PROBLEM STATEMENT
From the records, pick out and copy each line containing "more".

[[ INFORMATION SUPPLIED open ]]

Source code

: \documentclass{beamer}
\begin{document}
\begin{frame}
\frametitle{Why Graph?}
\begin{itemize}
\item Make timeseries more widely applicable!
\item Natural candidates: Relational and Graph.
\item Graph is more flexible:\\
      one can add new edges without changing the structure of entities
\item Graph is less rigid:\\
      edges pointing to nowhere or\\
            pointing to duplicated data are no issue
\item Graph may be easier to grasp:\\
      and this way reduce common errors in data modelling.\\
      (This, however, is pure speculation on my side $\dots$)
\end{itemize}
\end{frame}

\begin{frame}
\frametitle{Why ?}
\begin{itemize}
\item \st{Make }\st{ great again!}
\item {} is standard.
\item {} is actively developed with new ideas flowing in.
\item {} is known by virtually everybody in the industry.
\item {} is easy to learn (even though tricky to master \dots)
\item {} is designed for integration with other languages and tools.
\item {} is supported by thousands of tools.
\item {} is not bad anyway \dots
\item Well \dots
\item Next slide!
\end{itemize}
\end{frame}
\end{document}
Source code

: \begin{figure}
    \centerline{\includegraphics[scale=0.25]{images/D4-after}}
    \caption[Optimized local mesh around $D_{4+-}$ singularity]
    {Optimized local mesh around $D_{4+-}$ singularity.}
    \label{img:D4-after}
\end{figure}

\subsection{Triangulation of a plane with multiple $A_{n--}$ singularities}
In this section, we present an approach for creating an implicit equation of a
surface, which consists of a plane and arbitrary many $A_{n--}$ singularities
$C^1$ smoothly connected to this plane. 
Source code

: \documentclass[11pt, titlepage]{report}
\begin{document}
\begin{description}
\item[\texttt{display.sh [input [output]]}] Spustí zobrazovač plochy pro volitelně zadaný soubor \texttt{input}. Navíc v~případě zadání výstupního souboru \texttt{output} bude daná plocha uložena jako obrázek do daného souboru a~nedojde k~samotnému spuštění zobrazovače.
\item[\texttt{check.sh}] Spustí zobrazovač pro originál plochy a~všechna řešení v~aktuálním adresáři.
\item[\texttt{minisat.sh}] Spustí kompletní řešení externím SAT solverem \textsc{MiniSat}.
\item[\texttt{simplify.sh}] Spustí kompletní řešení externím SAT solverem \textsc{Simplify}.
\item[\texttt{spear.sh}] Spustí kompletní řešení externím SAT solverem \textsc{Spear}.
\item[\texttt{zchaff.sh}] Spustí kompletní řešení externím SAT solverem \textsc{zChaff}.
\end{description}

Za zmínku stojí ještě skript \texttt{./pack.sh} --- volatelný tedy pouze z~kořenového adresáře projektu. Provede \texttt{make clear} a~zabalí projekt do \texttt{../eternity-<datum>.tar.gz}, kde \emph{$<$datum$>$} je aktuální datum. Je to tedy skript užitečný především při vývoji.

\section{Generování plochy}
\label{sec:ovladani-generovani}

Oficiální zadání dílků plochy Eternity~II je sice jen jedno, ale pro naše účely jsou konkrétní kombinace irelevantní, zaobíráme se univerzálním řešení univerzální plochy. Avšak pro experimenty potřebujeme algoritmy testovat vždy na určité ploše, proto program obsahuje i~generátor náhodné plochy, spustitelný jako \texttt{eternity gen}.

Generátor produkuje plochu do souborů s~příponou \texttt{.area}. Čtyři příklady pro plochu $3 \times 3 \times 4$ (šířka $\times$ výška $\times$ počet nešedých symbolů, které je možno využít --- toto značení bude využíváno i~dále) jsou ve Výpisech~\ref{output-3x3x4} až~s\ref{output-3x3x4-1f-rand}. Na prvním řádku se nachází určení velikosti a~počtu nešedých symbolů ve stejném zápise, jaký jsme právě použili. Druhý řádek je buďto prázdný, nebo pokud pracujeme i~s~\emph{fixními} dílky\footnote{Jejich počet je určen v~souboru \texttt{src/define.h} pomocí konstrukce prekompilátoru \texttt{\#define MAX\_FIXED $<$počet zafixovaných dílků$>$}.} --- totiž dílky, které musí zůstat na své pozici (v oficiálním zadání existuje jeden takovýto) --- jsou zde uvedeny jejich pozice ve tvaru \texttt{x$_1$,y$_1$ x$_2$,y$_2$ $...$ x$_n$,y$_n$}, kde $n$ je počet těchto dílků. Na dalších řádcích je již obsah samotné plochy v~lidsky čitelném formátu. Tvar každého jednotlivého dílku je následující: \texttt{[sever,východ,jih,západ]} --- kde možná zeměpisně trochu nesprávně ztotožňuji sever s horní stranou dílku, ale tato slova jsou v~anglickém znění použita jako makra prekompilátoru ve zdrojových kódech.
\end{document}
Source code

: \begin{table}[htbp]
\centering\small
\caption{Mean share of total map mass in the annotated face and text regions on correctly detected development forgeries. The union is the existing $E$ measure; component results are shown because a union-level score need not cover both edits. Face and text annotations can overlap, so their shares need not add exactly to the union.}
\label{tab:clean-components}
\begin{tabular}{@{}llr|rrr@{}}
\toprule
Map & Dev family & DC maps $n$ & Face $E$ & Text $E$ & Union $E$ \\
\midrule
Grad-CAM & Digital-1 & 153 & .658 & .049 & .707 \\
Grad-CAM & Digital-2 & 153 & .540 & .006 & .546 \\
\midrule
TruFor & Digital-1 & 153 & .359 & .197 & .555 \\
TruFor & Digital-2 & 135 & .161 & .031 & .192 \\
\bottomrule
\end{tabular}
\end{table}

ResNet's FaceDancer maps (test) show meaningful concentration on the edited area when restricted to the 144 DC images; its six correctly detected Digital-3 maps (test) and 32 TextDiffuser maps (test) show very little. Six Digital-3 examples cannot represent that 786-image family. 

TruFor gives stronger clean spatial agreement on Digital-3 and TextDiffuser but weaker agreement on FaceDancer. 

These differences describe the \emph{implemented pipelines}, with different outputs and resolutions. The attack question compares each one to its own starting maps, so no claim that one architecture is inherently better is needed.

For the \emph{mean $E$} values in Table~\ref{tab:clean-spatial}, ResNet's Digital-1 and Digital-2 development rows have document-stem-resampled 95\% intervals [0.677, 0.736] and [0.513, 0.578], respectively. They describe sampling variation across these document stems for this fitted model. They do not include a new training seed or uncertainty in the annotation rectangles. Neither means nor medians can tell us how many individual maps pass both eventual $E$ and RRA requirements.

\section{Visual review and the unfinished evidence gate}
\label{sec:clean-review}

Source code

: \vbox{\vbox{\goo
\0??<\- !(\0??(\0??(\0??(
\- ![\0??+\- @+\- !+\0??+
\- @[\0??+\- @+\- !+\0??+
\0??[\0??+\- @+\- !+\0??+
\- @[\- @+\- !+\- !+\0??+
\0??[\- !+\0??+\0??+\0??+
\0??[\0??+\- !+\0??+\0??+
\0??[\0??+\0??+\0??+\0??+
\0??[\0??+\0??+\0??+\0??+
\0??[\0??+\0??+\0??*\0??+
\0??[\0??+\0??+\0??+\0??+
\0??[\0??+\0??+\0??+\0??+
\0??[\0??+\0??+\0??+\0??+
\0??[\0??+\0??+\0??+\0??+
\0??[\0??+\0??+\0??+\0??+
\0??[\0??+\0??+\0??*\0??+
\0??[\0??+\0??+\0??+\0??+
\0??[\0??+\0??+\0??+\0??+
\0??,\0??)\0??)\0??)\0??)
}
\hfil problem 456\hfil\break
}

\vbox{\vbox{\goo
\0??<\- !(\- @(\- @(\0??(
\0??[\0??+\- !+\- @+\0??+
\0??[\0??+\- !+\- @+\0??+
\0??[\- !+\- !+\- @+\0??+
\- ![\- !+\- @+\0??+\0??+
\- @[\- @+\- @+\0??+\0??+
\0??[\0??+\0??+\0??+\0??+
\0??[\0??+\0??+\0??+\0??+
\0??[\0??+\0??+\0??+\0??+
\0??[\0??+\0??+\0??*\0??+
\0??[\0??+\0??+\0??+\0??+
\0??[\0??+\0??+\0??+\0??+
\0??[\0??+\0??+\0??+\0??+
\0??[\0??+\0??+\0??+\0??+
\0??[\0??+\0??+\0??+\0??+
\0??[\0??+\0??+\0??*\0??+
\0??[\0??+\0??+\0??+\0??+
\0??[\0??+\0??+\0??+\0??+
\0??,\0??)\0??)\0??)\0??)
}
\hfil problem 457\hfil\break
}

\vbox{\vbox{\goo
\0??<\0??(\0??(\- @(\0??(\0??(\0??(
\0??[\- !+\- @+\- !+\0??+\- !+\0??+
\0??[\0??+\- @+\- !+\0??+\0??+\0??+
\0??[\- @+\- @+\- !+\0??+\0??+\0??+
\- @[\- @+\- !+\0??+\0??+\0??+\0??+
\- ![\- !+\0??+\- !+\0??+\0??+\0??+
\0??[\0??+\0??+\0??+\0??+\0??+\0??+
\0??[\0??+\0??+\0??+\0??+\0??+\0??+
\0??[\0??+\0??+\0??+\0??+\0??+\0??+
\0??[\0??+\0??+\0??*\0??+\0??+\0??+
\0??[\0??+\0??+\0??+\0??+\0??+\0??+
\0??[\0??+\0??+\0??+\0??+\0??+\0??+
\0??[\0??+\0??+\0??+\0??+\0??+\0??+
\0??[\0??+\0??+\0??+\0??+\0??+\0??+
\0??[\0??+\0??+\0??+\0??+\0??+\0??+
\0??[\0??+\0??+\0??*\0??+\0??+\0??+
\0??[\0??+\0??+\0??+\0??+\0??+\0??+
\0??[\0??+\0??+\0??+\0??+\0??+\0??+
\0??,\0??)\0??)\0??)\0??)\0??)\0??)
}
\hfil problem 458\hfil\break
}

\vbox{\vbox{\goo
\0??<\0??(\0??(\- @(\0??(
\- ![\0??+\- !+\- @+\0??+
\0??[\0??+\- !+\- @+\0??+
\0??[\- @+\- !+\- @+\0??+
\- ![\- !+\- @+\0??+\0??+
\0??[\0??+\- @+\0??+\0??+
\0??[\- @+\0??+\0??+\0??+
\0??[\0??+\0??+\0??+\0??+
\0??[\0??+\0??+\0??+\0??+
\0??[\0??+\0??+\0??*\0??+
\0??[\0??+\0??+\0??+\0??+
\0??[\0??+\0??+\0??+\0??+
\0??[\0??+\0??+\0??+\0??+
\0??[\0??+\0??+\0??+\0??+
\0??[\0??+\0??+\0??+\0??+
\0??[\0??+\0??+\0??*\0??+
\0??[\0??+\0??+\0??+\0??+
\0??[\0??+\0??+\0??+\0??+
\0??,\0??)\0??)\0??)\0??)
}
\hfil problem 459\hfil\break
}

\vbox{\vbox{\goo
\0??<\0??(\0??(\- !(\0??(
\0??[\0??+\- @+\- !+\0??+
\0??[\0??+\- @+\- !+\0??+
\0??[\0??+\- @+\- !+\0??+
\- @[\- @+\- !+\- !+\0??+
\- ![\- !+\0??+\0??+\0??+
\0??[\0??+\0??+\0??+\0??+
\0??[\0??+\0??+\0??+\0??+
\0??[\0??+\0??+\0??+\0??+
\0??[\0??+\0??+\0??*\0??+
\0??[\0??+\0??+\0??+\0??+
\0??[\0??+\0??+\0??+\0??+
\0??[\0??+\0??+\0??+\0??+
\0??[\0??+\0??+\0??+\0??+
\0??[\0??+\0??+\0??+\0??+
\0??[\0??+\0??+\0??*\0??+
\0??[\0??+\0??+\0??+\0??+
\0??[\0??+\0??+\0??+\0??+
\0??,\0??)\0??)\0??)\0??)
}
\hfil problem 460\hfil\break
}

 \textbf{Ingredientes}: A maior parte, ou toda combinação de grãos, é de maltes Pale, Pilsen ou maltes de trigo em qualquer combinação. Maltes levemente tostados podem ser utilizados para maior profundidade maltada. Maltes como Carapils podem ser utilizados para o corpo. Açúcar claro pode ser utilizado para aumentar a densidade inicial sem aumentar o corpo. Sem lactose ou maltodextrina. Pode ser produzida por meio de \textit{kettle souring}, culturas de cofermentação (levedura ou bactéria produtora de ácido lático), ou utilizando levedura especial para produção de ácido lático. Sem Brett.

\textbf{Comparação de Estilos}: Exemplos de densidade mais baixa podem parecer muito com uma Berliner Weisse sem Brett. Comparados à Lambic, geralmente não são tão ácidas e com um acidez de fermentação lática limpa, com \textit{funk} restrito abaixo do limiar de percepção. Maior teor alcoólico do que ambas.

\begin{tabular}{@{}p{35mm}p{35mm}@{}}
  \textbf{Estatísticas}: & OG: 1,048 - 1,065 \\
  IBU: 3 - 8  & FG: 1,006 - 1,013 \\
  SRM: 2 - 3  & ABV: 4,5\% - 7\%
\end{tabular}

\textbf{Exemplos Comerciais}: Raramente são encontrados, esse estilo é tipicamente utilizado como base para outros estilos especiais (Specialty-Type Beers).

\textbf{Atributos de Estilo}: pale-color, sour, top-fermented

[[ INFORMATION SUPPLIED closed ]]

REPLY TO THE EXERCISE
\item Make timeseries more widely applicable!
\item Graph is more flexible:\\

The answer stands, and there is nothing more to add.